Saved entries
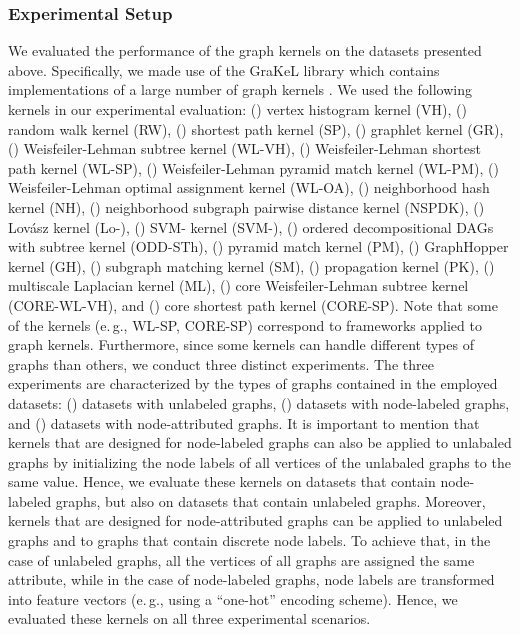 \documentclass[twoside,11pt]{article}
\newcommand{\eg}{e.\,g., }
\begin{document}
\subsubsection{Experimental Setup}
We evaluated the performance of the graph kernels on the datasets presented above. 
Specifically, we made use of the GraKeL library which contains implementations of a large number of graph kernels .
We used the following  kernels in our experimental evaluation: () vertex histogram kernel (VH), () random walk kernel (RW), () shortest path kernel (SP), () graphlet kernel (GR), () Weisfeiler-Lehman subtree kernel (WL-VH), () Weisfeiler-Lehman shortest path kernel (WL-SP), () Weisfeiler-Lehman pyramid match kernel (WL-PM), () Weisfeiler-Lehman optimal assignment kernel (WL-OA), () neighborhood hash kernel (NH), () neighborhood subgraph pairwise distance kernel (NSPDK), () Lov\'asz  kernel (Lo-), () SVM- kernel (SVM-), () ordered decompositional DAGs with subtree kernel (ODD-STh), () pyramid match kernel (PM), () GraphHopper kernel (GH), () subgraph matching kernel (SM), () propagation kernel (PK), () multiscale Laplacian kernel (ML), () core Weisfeiler-Lehman subtree kernel (CORE-WL-VH), and () core shortest path kernel (CORE-SP).
Note that some of the kernels (\eg WL-SP, CORE-SP) correspond to frameworks applied to graph kernels.
Furthermore, since some kernels can handle different types of graphs than others, we conduct three distinct experiments.
The three experiments are characterized by the types of graphs contained in the employed datasets: () datasets with unlabeled graphs, () datasets with node-labeled graphs, and () datasets with node-attributed graphs.
It is important to mention that kernels that are designed for node-labeled graphs can also be applied to unlabaled graphs by initializing the node labels of all vertices of the unlabaled graphs to the same value.
Hence, we evaluate these kernels on datasets that contain node-labeled graphs, but also on datasets that contain unlabeled graphs.
Moreover, kernels that are designed for node-attributed graphs can be applied to unlabeled graphs and to graphs that contain discrete node labels.
To achieve that, in the case of unlabeled graphs, all the vertices of all graphs are assigned the same attribute, while in the case of node-labeled graphs, node labels are transformed into feature vectors (\eg using a ``one-hot'' encoding scheme).
Hence, we evaluated these kernels on all three experimental scenarios.
\end{document}
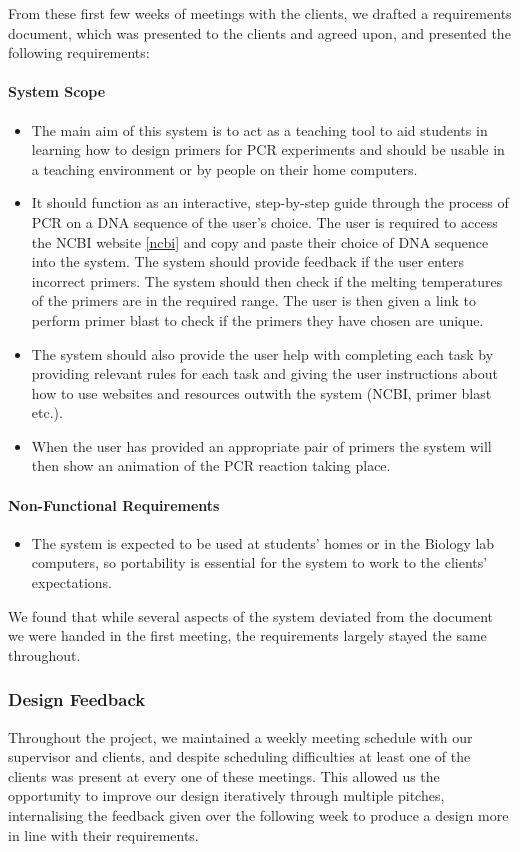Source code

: From these first few weeks of meetings with the clients, we drafted a
requirements document, which was presented to the clients and agreed upon,
and presented the following requirements:

\paragraph{System Scope}
\begin{itemize}
\item{The main aim of this system is to act as a teaching tool to aid 
students in learning how to design primers for PCR experiments and 
should be usable in a teaching environment or by people on their home 
computers.}
\item{It should function as an interactive, step-by-step guide through 
the process of PCR on a DNA sequence of the user's choice. The user is 
required to access the NCBI website \ref{ncbi} and copy and paste
their choice of DNA sequence into the system.
The system should provide feedback if the user enters incorrect
primers.
The system should then check if the melting temperatures of the
primers are in the required range.
The user is then given a link to perform primer blast to check if the
primers they have chosen are unique.}
\item{The system should also provide the user help with completing each 
task by providing relevant rules for each task and giving the user 
instructions about how to use websites and resources outwith the system 
(NCBI, primer blast etc.).}
\item{When the user has provided an appropriate pair of primers the 
system will then show an animation of the PCR reaction taking place.}
\end{itemize}
\paragraph{Non-Functional Requirements}
\begin{itemize}
\item{The system is expected to be used at students’ homes or in the 
Biology lab computers, so portability is essential for the system to 
work to the clients’ expectations.}
\end{itemize}
We found that while several aspects of the system deviated from the
document we were handed in the first meeting, the requirements largely
stayed the same throughout.

\subsubsection{Design Feedback}
Throughout the project, we maintained a weekly meeting schedule with our
supervisor and clients, and despite scheduling difficulties at least one
of the clients was present at every one of these meetings. This allowed
us the opportunity to improve our design iteratively through multiple
pitches, internalising the feedback given over the following week to 
produce a design more in line with their requirements.

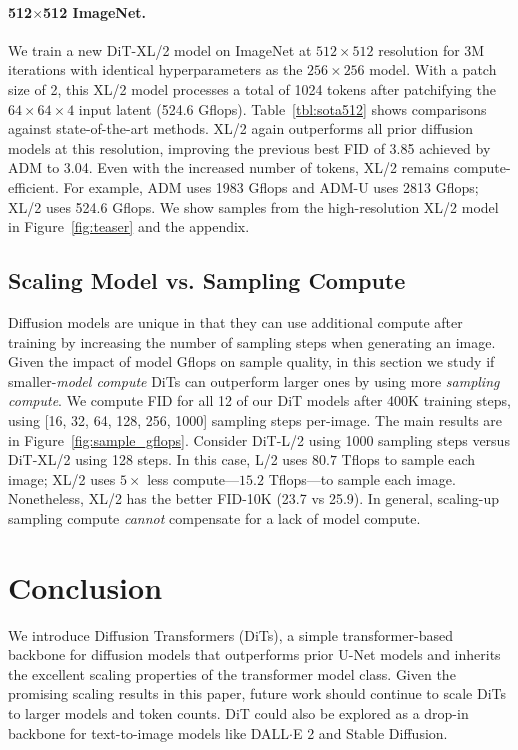 \documentclass[10pt,twocolumn,letterpaper]{article}
\begin{document}
\paragraph{512$\times$512 ImageNet.} 
We train a new DiT-XL/2 model on ImageNet at $512\times512$ resolution for 3M iterations with identical hyperparameters as the $256\times256$ model. With a patch size of 2, this XL/2 model processes a total of 1024 tokens after patchifying the $64\times64\times4$ input latent (524.6 Gflops). Table~\ref{tbl:sota512} shows comparisons against state-of-the-art methods. XL/2 again outperforms all prior diffusion models at this resolution, improving the previous best FID of 3.85 achieved by ADM to 3.04. Even with the increased number of tokens, XL/2 remains compute-efficient. For example, ADM uses 1983 Gflops and ADM-U uses 2813 Gflops; XL/2 uses 524.6 Gflops. We show samples from the high-resolution XL/2 model in Figure~\ref{fig:teaser} and the appendix.

\subsection{Scaling Model vs. Sampling Compute}
Diffusion models are unique in that they can use additional compute after training by increasing the number of sampling steps when generating an image. Given the impact of model Gflops on sample quality, in this section we study if smaller-\textit{model compute} DiTs can outperform larger ones by using more \textit{sampling compute}. We compute FID for all 12 of our DiT models after 400K training steps, using [16, 32, 64, 128, 256, 1000] sampling steps per-image. The main results are in Figure~\ref{fig:sample_gflops}. Consider DiT-L/2 using 1000 sampling steps versus DiT-XL/2 using 128 steps. In this case, L/2 uses $80.7$ Tflops to sample each image; XL/2 uses $5\times$ less compute---$15.2$ Tflops---to sample each image. Nonetheless, XL/2 has the better FID-10K (23.7 vs 25.9). In general, scaling-up sampling compute \textit{cannot} compensate for a lack of model compute.
\vspace{-1mm}

\section{Conclusion}
We introduce Diffusion Transformers (DiTs), a simple transformer-based backbone for diffusion models that outperforms prior U-Net models and inherits the excellent scaling properties of the transformer model class. Given the promising scaling results in this paper, future work should continue to scale DiTs to larger models and token counts. DiT could also be explored as a drop-in backbone for text-to-image models like DALL$\cdot$E 2 and Stable Diffusion.
\end{document}
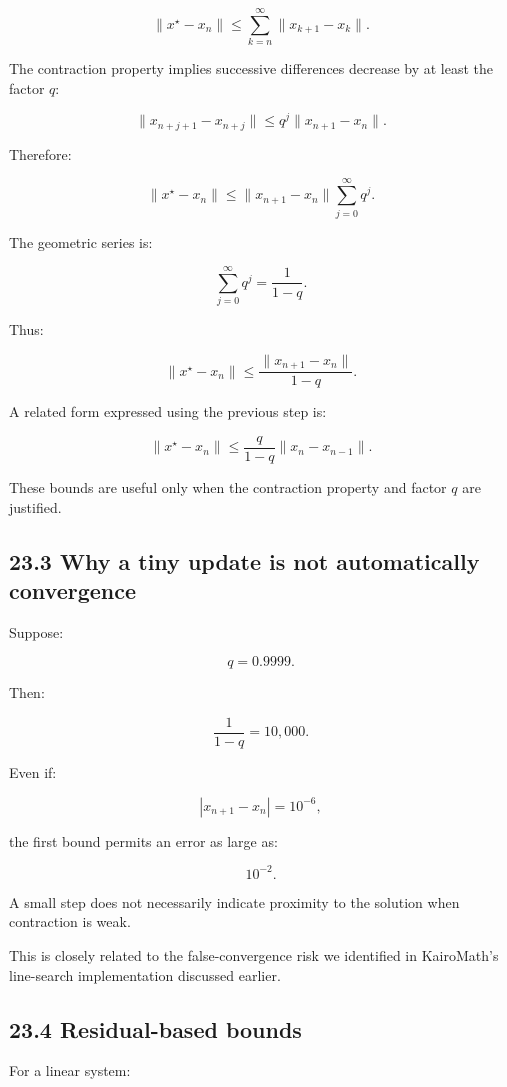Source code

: \[ \|x^\star-x_n\| \le \sum_{k=n}^{\infty} \|x_{k+1}-x_k\|. \]

The contraction property implies successive differences decrease by at least the factor \(q\):

\[ \|x_{n+j+1}-x_{n+j}\| \le q^j\|x_{n+1}-x_n\|. \]

Therefore:

\[ \|x^\star-x_n\| \le \|x_{n+1}-x_n\| \sum_{j=0}^{\infty}q^j. \]

The geometric series is:

\[ \sum_{j=0}^{\infty}q^j=\frac1{1-q}. \]

Thus:

\[ \boxed{ \|x^\star-x_n\| \le \frac{\|x_{n+1}-x_n\|}{1-q} }. \]

A related form expressed using the previous step is:

\[ \boxed{ \|x^\star-x_n\| \le \frac{q}{1-q}\|x_n-x_{n-1}\| }. \]

These bounds are useful only when the contraction property and factor \(q\) are justified.

\subsection{23.3 Why a tiny update is not automatically convergence}\label{02-foundations-ii-ch028-why-a-tiny-update-is-not-automatically-convergence}

Suppose:

\[ q=0.9999. \]

Then:

\[ \frac1{1-q}=10{,}000. \]

Even if:

\[ |x_{n+1}-x_n|=10^{-6}, \]

the first bound permits an error as large as:

\[ 10^{-2}. \]

A small step does not necessarily indicate proximity to the solution when contraction is weak.

This is closely related to the false-convergence risk we identified in KairoMath's line-search implementation discussed earlier.

\subsection{23.4 Residual-based bounds}\label{02-foundations-ii-ch028-residual-based-bounds}

For a linear system:

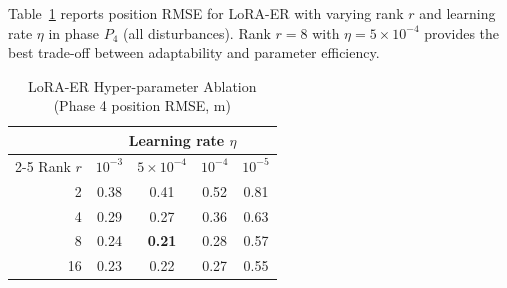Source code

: \documentclass[journal]{IEEEtran}
\begin{document}
Table~\ref{tab:lora_ablation} reports position RMSE for LoRA-ER with
varying rank $r$ and learning rate $\eta$ in phase $P_4$ (all disturbances).
Rank $r=8$ with $\eta = 5\times10^{-4}$ provides the best trade-off
between adaptability and parameter efficiency.

\begin{table}[htbp]
\centering
\caption{LoRA-ER Hyper-parameter Ablation (Phase 4 position RMSE, m)}
\label{tab:lora_ablation}
\begin{tabular}{rcccc}
\toprule
& \multicolumn{4}{c}{Learning rate $\eta$} \\
\cmidrule(lr){2-5}
Rank $r$ & $10^{-3}$ & $5\times10^{-4}$ & $10^{-4}$ & $10^{-5}$ \\
\midrule
2  & 0.38 & 0.41 & 0.52 & 0.81 \\
4  & 0.29 & 0.27 & 0.36 & 0.63 \\
8  & 0.24 & \textbf{0.21} & 0.28 & 0.57 \\
16 & 0.23 & 0.22 & 0.27 & 0.55 \\
\bottomrule
\end{tabular}
\end{table}
\end{document}
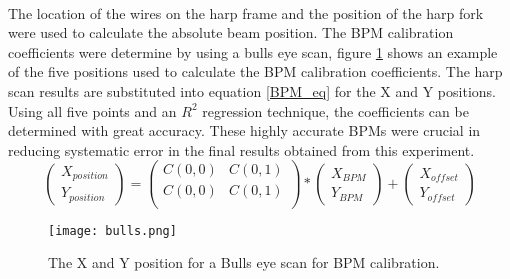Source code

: 	 \paragraph{}The location of the wires on the harp frame and the position of the harp fork were used to calculate the absolute beam position. The BPM calibration coefficients were determine by using a bulls eye scan, figure \ref{bulls} shows an example of the five positions used to calculate the BPM calibration coefficients. The harp scan results are substituted into equation \ref{BPM_eq} for the X and Y positions. Using all five points and an $R^2$ regression technique, the coefficients can be determined with great accuracy. These highly accurate BPMs were crucial in reducing systematic error in the final results obtained from this experiment. 
	 \begin{equation}
	 \label{BPM_eq}
	 \begin{pmatrix}
	 X_{position}\\
	 Y_{position}
	 \end{pmatrix}
	=
		 \begin{pmatrix}
		 C(0,0) & C(0,1)\\
 		 C(0,0) & C(0,1)\\
		 \end{pmatrix}
		 *
		 	 \begin{pmatrix}
		 	 X_{BPM}\\
		 	 Y_{BPM}
		 	 \end{pmatrix}
		 	 +
		 	 \begin{pmatrix}
		 	 X_{offset}\\
		 	 Y_{offset}
		 	 \end{pmatrix}			 
	 	 \end{equation}
	
		\begin{figure}[H]
			\centering
			\caption{The X and Y position for a Bulls eye scan for BPM calibration. }
			\label{bulls}
			\texttt{[image: bulls.png]} 
		\end{figure} 	
	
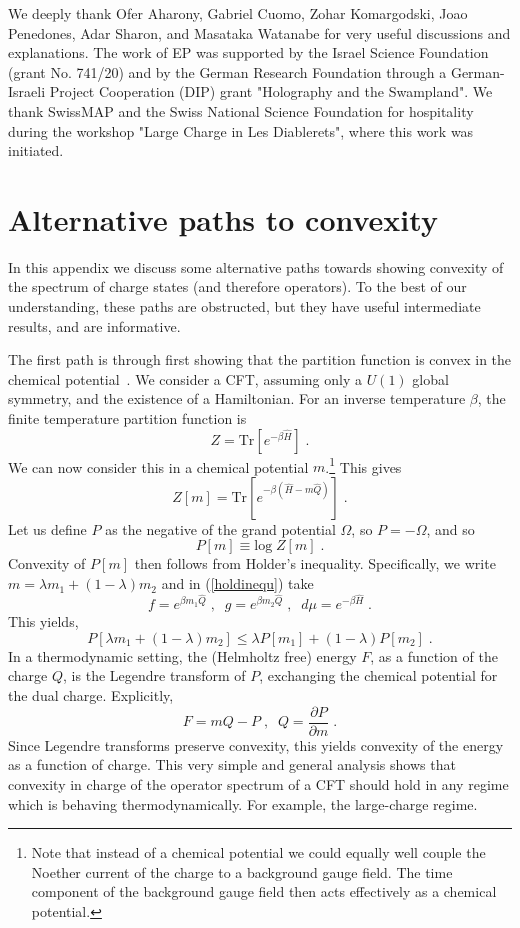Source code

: \documentclass[11pt]{article}
\numberwithin{equation}{section}
\newcommand{\be}{\begin{equation}} \newcommand{\ee}{\end{equation}}
\begin{document}
		
	\vskip 20pt
	 We deeply thank Ofer Aharony, Gabriel Cuomo, Zohar Komargodski, Joao Penedones, Adar Sharon, and Masataka Watanabe for very useful discussions and explanations. The work of EP was supported by the Israel Science Foundation (grant No. 741/20) and by the German Research Foundation through a German-Israeli Project Cooperation (DIP) grant "Holography and the Swampland". We thank SwissMAP and the Swiss National Science Foundation for hospitality during the workshop "Large Charge in Les Diablerets", where this work was initiated. 
	
	
\appendix



	\section{Alternative paths to convexity}
	\label{sec:simpro}

In this appendix we discuss some alternative paths towards showing convexity of the spectrum of charge states (and therefore operators). To the best of our understanding, these paths are obstructed, but they have useful intermediate results, and are informative. 

The first path is through first showing that the partition function is convex in the chemical potential~\cite{Israel:1979}.
We consider a CFT, assuming only a $U(1)$ global symmetry, and the existence of a Hamiltonian. For an inverse temperature $\beta$, the finite temperature partition function is
	\be
	Z = \mathrm{Tr} \left[e^{-\beta \hat{H}} \right] \;.
	\ee
We can now consider this in a chemical potential $m$.\footnote{Note that instead of a chemical potential we could equally well couple the Noether current of the charge to a background gauge field. The time component of the background gauge field then acts effectively as a chemical potential.} This gives
	\be
	Z[m] = \mathrm{Tr} \left[e^{-\beta \left(\hat{H} - m \hat{Q} \right) } \right] \;.
	\ee
	Let us define $P$ as the negative of the grand potential $\Omega$, so $P=-\Omega$, and so
\be
 P[m] \equiv \mathrm{log\;}Z[m] \;.
 \ee
Convexity of $P[m]$ then follows from Holder's inequality. Specifically, we write $m = \lambda m_1 + \left(1-\lambda\right) m_2$ and in (\ref{holdinequ}) take 
\be
f = e^{\beta m_1 \hat{Q}} \;,\;\; g = e^{\beta m_2 \hat{Q}} \;,\;\; d\mu = e^{-\beta \hat{H}}\;.
\ee
This yields,
\be
P[\lambda m_1 + \left(1-\lambda\right) m_2] \leq \lambda P[m_1] + \left(1-\lambda \right)P[m_2]\;.
\ee
In a thermodynamic setting, the (Helmholtz free) energy $F$, as a function of the charge $Q$, is the Legendre transform of $P$, exchanging the chemical potential for the dual charge. Explicitly,
\be
F = m Q - P \;,\;\; Q = \frac{\partial P}{\partial m}\;.
\ee
Since Legendre transforms preserve convexity, this yields convexity of the energy as a function of charge. This very simple and general analysis shows that convexity in charge of the operator spectrum of a CFT should hold in any regime which is behaving thermodynamically. For example, the large-charge regime. 
\end{document}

DIRECTIONS: Please give back exactly the lines from the first line of the records above through the line containing "We used the", only those and both included, with the pictures removed.

WRITTEN SOLUTION:
 \documentclass[twoside,11pt]{article}
\newcommand{\eg}{e.\,g., }
\begin{document}
\subsubsection{Experimental Setup}
We evaluated the performance of the graph kernels on the datasets presented above. 
Specifically, we made use of the GraKeL library which contains implementations of a large number of graph kernels .
We used the following  kernels in our experimental evaluation: () vertex histogram kernel (VH), () random walk kernel (RW), () shortest path kernel (SP), () graphlet kernel (GR), () Weisfeiler-Lehman subtree kernel (WL-VH), () Weisfeiler-Lehman shortest path kernel (WL-SP), () Weisfeiler-Lehman pyramid match kernel (WL-PM), () Weisfeiler-Lehman optimal assignment kernel (WL-OA), () neighborhood hash kernel (NH), () neighborhood subgraph pairwise distance kernel (NSPDK), () Lov\'asz  kernel (Lo-), () SVM- kernel (SVM-), () ordered decompositional DAGs with subtree kernel (ODD-STh), () pyramid match kernel (PM), () GraphHopper kernel (GH), () subgraph matching kernel (SM), () propagation kernel (PK), () multiscale Laplacian kernel (ML), () core Weisfeiler-Lehman subtree kernel (CORE-WL-VH), and () core shortest path kernel (CORE-SP).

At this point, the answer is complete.